总的来说,高脂食物和Cd摄入均可改变肠道微生物群落结构,但具体菌群的变化不具有一致性.动物种源、菌群起始差异、饲料成分、污染物的暴露形式(方式、剂量、时间)、样本的收集处理,以及测序技术和分析方法等不同,都可能造成实验结果的差异.本试验采用的自由饮水暴露,相对于灌胃、注射等能更好地模拟正常的摄食方式,但是,自由饮水可能导致每个小鼠的摄水量不一样,也就是摄入的重金属含量产生了差异.这或许是导致了组间差异较大的原因之一.

经口摄入被重金属Cd污染的高脂食物,在肠道中首先被肠道菌群接触.无论是Cd或高脂食物的摄入,亦或是高脂食物和Cd联合摄入,都会直接或间接破坏小鼠肠道菌群结构原有的平衡状态,造成肠道紊乱,使得“坏菌”的数量得到了增加.“坏菌”的增加会给生命体带来了肥胖等疾病.反过来,肥胖的发生也会反过来加剧肠道菌群的失衡,进而影响消化效率,造成一个恶性循环.在重金属污染频繁出现的今天,研究饮食中重金属对肠道微生物结构的影响对人体健康具有重大意义.肠道菌群的改变与人体疾病息息相关,了解不同食物及重金属的摄入对肠道菌群的影响,利于人们提升环境保护意识、食品安全意识,更为人们培养更加良好的饮食习惯,选择更为健康舒适的生活方式提供帮助.

4 结论

4.1 高脂饮食促进了小鼠的肥胖,提高了F/B比值,使“好菌”/“坏菌”的比例较ND组降低了7倍,并且使得放线菌门的丰度增长达10.31倍,双歧杆菌的丰度增长达14.34倍.

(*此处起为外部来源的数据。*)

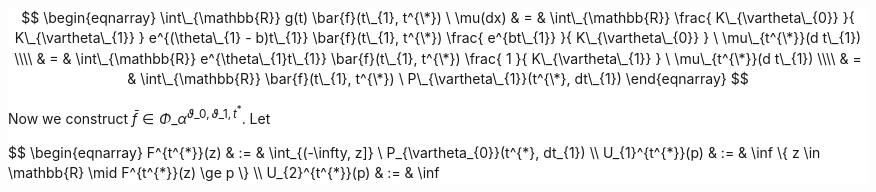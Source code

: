 $$
\begin{eqnarray}
    \int\_{\mathbb{R}}
        g(t)
        \bar{f}(t\_{1}, t^{\*})
    \ \mu(dx)
    & = &
        \int\_{\mathbb{R}}
            \frac{
                K\_{\vartheta\_{0}}
            }{
                K\_{\vartheta\_{1}}
            }
            e^{(\theta\_{1} - b)t\_{1}}
            \bar{f}(t\_{1}, t^{\*})
            \frac{
                e^{bt\_{1}}
            }{
                K\_{\vartheta\_{0}}
            }
        \ \mu\_{t^{\*}}(d t\_{1})
    \\\\
    & = &
        \int\_{\mathbb{R}}
            e^{\theta\_{1}t\_{1}}
            \bar{f}(t\_{1}, t^{\*})
            \frac{
                1
            }{
                K\_{\vartheta\_{1}}
            }
        \ \mu\_{t^{\*}}(d t\_{1})
    \\\\
    & = &
        \int\_{\mathbb{R}}
            \bar{f}(t\_{1}, t^{\*})
        \ P\_{\vartheta\_{1}}(t^{\*}, dt\_{1})
\end{eqnarray}
$$

Now we construct $\bar{f} \in \Phi\_{\alpha}^{\vartheta\_{0}, \vartheta\_{1}, t^{*}}$.
Let

$$
\begin{eqnarray}
    F^{t^{\*}}(z)
    & := &
        \int\_{(-\infty, z]}
        \ P\_{\vartheta\_{0}}(t^{\*}, dt\_{1})
    \\\\
    U\_{1}^{t^{\*}}(p)
    & := &
        \inf
        \\\{
            z \in \mathbb{R}
            \mid
            F^{t^{\*}}(z)
            \ge
            p
        \\\}
    \\\\
    U\_{2}^{t^{\*}}(p)
    & := &
        \inf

4.2 10mg/L Cd暴露增加了以阿克曼氏菌属为主的疣微菌门的数量,使疣微菌门细菌的丰度上升到了肠道总菌群的4.67%.

4.3 在高脂饮食的基础上,10mg/L Cd摄入减少了4.57倍的放线菌门细菌的丰度,使得瘤胃菌属、另枝菌属、毛螺菌属、布劳特氏菌、脱硫弧菌属成为优势菌群.